A global view for Sybil detection has the advantage of being able to detect Sybil nodes that are far away from the honest nodes in the network. However, it requires knowledge of the entire network, which may not be feasible in large-scale or dynamic networks. A local view, on the other hand, only requires knowledge of a small portion of the network around a particular node. This makes it more scalable and adaptable to changes in the network. However, it may not be able to detect Sybil nodes that are far away from the node under consideration.
What is an ego network and how can we use it to obtain a local view of a network?
An ego network is a subgraph of a network that is centered on a single node, known as the ego. The ego network includes the ego, the nodes to which it is directly connected (called alters), and all the links among those nodes. Ego networks provide a local view of a network, which can be used to study the properties of individual nodes and their immediate neighborhoods.
How can we use topological data analysis to detect Sybil attacks in ego networks?
Topological data analysis can be used to detect Sybil attacks in ego networks by identifying topological features that are characteristic of Sybil nodes.

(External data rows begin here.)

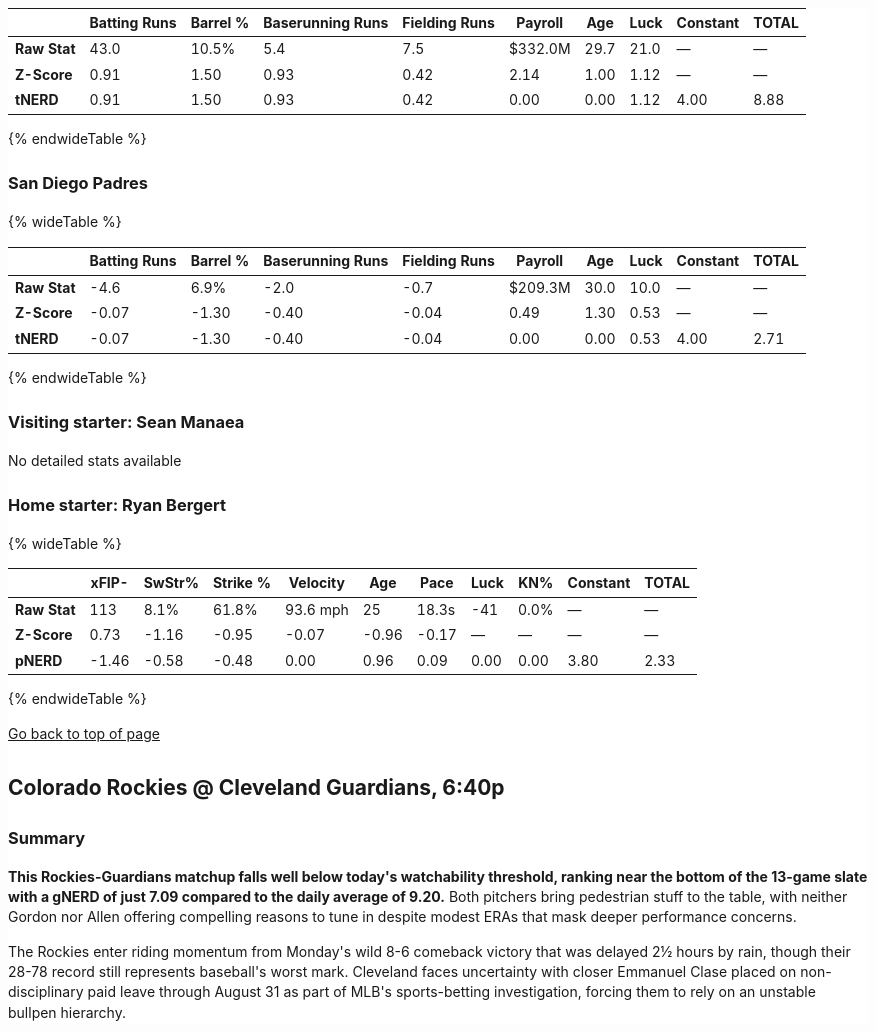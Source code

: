 |              | Batting Runs | Barrel % | Baserunning Runs | Fielding Runs | Payroll | Age   | Luck | Constant | TOTAL |
| ------------ | ------------ | -------- | ----------- | -------- | ------- | ----- | ---- | -------- | ----- |
| **Raw Stat** | 43.0 | 10.5% | 5.4 | 7.5 | $332.0M | 29.7 | 21.0 | — | — |
| **Z-Score** | 0.91 | 1.50 | 0.93 | 0.42 | 2.14 | 1.00 | 1.12 | — | — |
| **tNERD** | 0.91 | 1.50 | 0.93 | 0.42 | 0.00 | 0.00 | 1.12 | 4.00 | 8.88 |
{% endwideTable %}

### San Diego Padres

{% wideTable %}

|              | Batting Runs | Barrel % | Baserunning Runs | Fielding Runs | Payroll | Age   | Luck | Constant | TOTAL |
| ------------ | ------------ | -------- | ----------- | -------- | ------- | ----- | ---- | -------- | ----- |
| **Raw Stat** | -4.6 | 6.9% | -2.0 | -0.7 | $209.3M | 30.0 | 10.0 | — | — |
| **Z-Score** | -0.07 | -1.30 | -0.40 | -0.04 | 0.49 | 1.30 | 0.53 | — | — |
| **tNERD** | -0.07 | -1.30 | -0.40 | -0.04 | 0.00 | 0.00 | 0.53 | 4.00 | 2.71 |
{% endwideTable %}

### Visiting starter: Sean Manaea

No detailed stats available

### Home starter: Ryan Bergert

{% wideTable %}

|              | xFIP- | SwStr% | Strike % | Velocity | Age   | Pace  | Luck | KN%  | Constant | TOTAL |
| ------------ | ----- | ------ | -------- | -------- | ----- | ----- | ---- | ---- | -------- | ----- |
| **Raw Stat** | 113 | 8.1% | 61.8% | 93.6 mph | 25 | 18.3s | -41 | 0.0% | — | — |
| **Z-Score** | 0.73 | -1.16 | -0.95 | -0.07 | -0.96 | -0.17 | — | — | — | — |
| **pNERD** | -1.46 | -0.58 | -0.48 | 0.00 | 0.96 | 0.09 | 0.00 | 0.00 | 3.80 | 2.33 |
{% endwideTable %}


[Go back to top of page](#)

## Colorado Rockies @ Cleveland Guardians, 6:40p

### Summary

**This Rockies-Guardians matchup falls well below today's watchability threshold, ranking near the bottom of the 13-game slate with a gNERD of just 7.09 compared to the daily average of 9.20.** Both pitchers bring pedestrian stuff to the table, with neither Gordon nor Allen offering compelling reasons to tune in despite modest ERAs that mask deeper performance concerns.

The Rockies enter riding momentum from Monday's wild 8-6 comeback victory that was delayed 2½ hours by rain, though their 28-78 record still represents baseball's worst mark. Cleveland faces uncertainty with closer Emmanuel Clase placed on non-disciplinary paid leave through August 31 as part of MLB's sports-betting investigation, forcing them to rely on an unstable bullpen hierarchy.
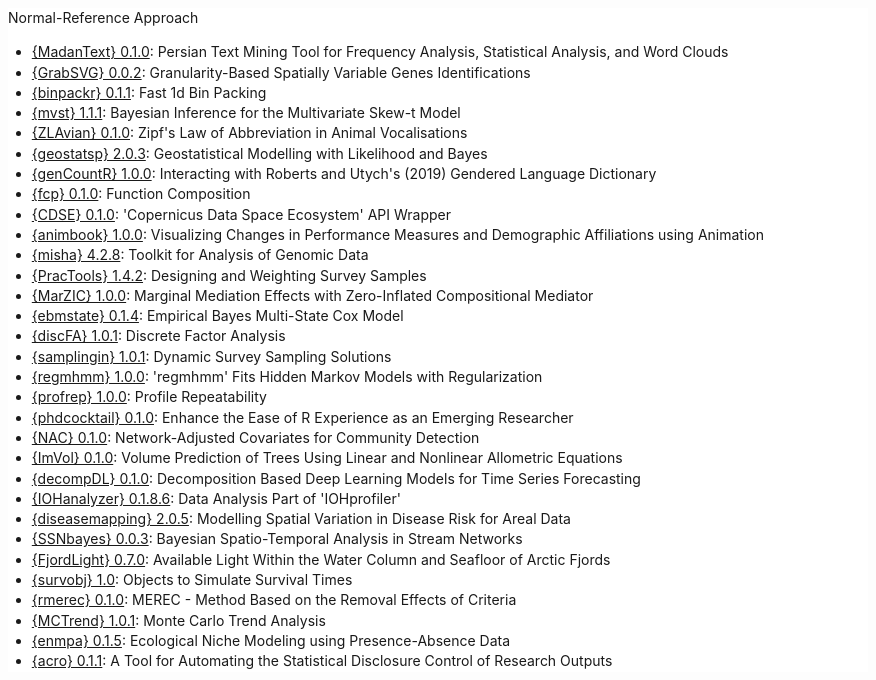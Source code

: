 Normal-Reference Approach
+ [{MadanText} 0.1.0](https://cran.r-project.org/package=MadanText): Persian Text Mining Tool for Frequency Analysis, Statistical
Analysis, and Word Clouds
+ [{GrabSVG} 0.0.2](https://cran.r-project.org/package=GrabSVG): Granularity-Based Spatially Variable Genes Identifications
+ [{binpackr} 0.1.1](https://cran.r-project.org/package=binpackr): Fast 1d Bin Packing
+ [{mvst} 1.1.1](https://cran.r-project.org/package=mvst): Bayesian Inference for the Multivariate Skew-t Model
+ [{ZLAvian} 0.1.0](https://cran.r-project.org/package=ZLAvian): Zipf's Law of Abbreviation in Animal Vocalisations
+ [{geostatsp} 2.0.3](https://cran.r-project.org/package=geostatsp): Geostatistical Modelling with Likelihood and Bayes
+ [{genCountR} 1.0.0](https://cran.r-project.org/package=genCountR): Interacting with Roberts and Utych's (2019) Gendered Language
Dictionary
+ [{fcp} 0.1.0](https://cran.r-project.org/package=fcp): Function Composition
+ [{CDSE} 0.1.0](https://cran.r-project.org/package=CDSE): 'Copernicus Data Space Ecosystem' API Wrapper
+ [{animbook} 1.0.0](https://cran.r-project.org/package=animbook): Visualizing Changes in Performance Measures and Demographic
Affiliations using Animation
+ [{misha} 4.2.8](https://cran.r-project.org/package=misha): Toolkit for Analysis of Genomic Data
+ [{PracTools} 1.4.2](https://cran.r-project.org/package=PracTools): Designing and Weighting Survey Samples
+ [{MarZIC} 1.0.0](https://cran.r-project.org/package=MarZIC): Marginal Mediation Effects with Zero-Inflated Compositional
Mediator
+ [{ebmstate} 0.1.4](https://cran.r-project.org/package=ebmstate): Empirical Bayes Multi-State Cox Model
+ [{discFA} 1.0.1](https://cran.r-project.org/package=discFA): Discrete Factor Analysis
+ [{samplingin} 1.0.1](https://cran.r-project.org/package=samplingin): Dynamic Survey Sampling Solutions
+ [{regmhmm} 1.0.0](https://cran.r-project.org/package=regmhmm): 'regmhmm' Fits Hidden Markov Models with Regularization
+ [{profrep} 1.0.0](https://cran.r-project.org/package=profrep): Profile Repeatability
+ [{phdcocktail} 0.1.0](https://cran.r-project.org/package=phdcocktail): Enhance the Ease of R Experience as an Emerging Researcher
+ [{NAC} 0.1.0](https://cran.r-project.org/package=NAC): Network-Adjusted Covariates for Community Detection
+ [{ImVol} 0.1.0](https://cran.r-project.org/package=ImVol): Volume Prediction of Trees Using Linear and Nonlinear Allometric
Equations
+ [{decompDL} 0.1.0](https://cran.r-project.org/package=decompDL): Decomposition Based Deep Learning Models for Time Series
Forecasting
+ [{IOHanalyzer} 0.1.8.6](https://cran.r-project.org/package=IOHanalyzer): Data Analysis Part of 'IOHprofiler'
+ [{diseasemapping} 2.0.5](https://cran.r-project.org/package=diseasemapping): Modelling Spatial Variation in Disease Risk for Areal Data
+ [{SSNbayes} 0.0.3](https://cran.r-project.org/package=SSNbayes): Bayesian Spatio-Temporal Analysis in Stream Networks
+ [{FjordLight} 0.7.0](https://cran.r-project.org/package=FjordLight): Available Light Within the Water Column and Seafloor of Arctic
Fjords
+ [{survobj} 1.0](https://cran.r-project.org/package=survobj): Objects to Simulate Survival Times
+ [{rmerec} 0.1.0](https://cran.r-project.org/package=rmerec): MEREC - Method Based on the Removal Effects of Criteria
+ [{MCTrend} 1.0.1](https://cran.r-project.org/package=MCTrend): Monte Carlo Trend Analysis
+ [{enmpa} 0.1.5](https://cran.r-project.org/package=enmpa): Ecological Niche Modeling using Presence-Absence Data
+ [{acro} 0.1.1](https://cran.r-project.org/package=acro): A Tool for Automating the Statistical Disclosure Control of
Research Outputs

For example, Sybil nodes may form tightly-knit communities that are loosely connected to the rest of the network. These communities can be detected as topological ‘holes’ in the network. Additionally, the persistence of these holes across different scales can be used to distinguish between real communities and Sybil communities.
What are the steps of the topological pipeline for Sybil detection and what are the inputs and outputs of each step?
The topological pipeline for Sybil detection consists of several steps: 1) Constructing a simplicial complex from the network data. 2) Computing the persistent homology of the simplicial complex. 3) Extracting features from the persistence diagram. 4) Classifying the nodes based on these features. The inputs and outputs of each step are: 1) Input: Network data. Output: Simplicial complex. 2) Input: Simplicial complex. Output: Persistence diagram. 3) Input: Persistence diagram. Output: Feature vector. 4) Input: Feature vector. Output: Classification of nodes.